The program will be conducted in two 18-month phases. The first will entail competitors completing their preliminary designs with some limited testing, while the second would finalize designs and culminate in full-scale flight tests of an RDE system.
While the release offers scant details on the overarching goals of Gambit, some of the language within the announcement point toward specific challenges America’s defense apparatus currently finds itself facing. The reference to Gambit’s use in an “anti-access/area denial (A2AD) environment” could pertain to anywhere American forces are squaring off against a near-peer adversary. But there’s one such environment that has been the focus of multiple Defense efforts in recent years: the 1,000-mile-plus area denial bubble extending from Chinese shores thanks to a growing array of anti-ship weapon systems.

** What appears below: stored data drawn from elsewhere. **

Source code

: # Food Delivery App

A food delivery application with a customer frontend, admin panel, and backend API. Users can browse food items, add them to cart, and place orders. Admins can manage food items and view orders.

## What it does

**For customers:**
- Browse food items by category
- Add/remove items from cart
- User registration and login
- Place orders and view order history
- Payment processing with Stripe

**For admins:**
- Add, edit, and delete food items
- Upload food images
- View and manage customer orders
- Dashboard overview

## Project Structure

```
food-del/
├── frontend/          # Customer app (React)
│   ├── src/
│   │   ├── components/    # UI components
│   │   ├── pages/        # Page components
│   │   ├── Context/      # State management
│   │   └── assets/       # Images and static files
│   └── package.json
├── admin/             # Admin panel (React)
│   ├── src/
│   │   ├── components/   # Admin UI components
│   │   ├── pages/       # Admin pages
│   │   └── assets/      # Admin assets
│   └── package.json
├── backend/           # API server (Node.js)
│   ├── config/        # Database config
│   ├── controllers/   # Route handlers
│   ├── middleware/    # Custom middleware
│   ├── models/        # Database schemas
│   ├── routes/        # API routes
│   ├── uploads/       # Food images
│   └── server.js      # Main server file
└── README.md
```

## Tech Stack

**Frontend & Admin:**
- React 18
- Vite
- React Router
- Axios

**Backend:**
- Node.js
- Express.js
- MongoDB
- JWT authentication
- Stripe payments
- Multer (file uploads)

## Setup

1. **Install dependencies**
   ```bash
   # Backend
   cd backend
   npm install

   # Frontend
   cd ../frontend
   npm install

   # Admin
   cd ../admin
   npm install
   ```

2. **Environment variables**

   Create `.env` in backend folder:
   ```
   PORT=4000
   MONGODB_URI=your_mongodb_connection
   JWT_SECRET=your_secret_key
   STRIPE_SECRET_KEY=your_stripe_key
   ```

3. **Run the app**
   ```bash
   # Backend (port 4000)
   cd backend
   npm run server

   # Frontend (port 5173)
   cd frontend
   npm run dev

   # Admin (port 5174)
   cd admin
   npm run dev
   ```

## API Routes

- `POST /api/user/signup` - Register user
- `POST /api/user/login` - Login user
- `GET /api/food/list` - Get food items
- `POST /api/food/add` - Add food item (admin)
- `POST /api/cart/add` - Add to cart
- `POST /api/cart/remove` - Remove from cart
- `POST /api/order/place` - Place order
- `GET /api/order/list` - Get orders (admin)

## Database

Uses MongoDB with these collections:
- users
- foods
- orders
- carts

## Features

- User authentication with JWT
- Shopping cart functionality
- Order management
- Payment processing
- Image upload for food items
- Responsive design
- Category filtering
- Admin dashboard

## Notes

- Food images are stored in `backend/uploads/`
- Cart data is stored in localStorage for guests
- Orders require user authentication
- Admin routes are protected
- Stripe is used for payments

America’s carrier-based fighters, the F-35C and F/A-18 Super Hornet, each have a combat radius of less than 650 miles, which would mean having to sail carriers into harm’s way to launch combat sorties without longer-range munitions.
The United States obviously has the capability of fielding air-launched missiles with significant range, but it isn’t as simple as mounting a massive rocket under the Super Hornet’s wing, as Trimble points out. The size of these weapons matters a great deal, which is why RDE engines, with their improved efficiency and smaller mass, could be a game changer.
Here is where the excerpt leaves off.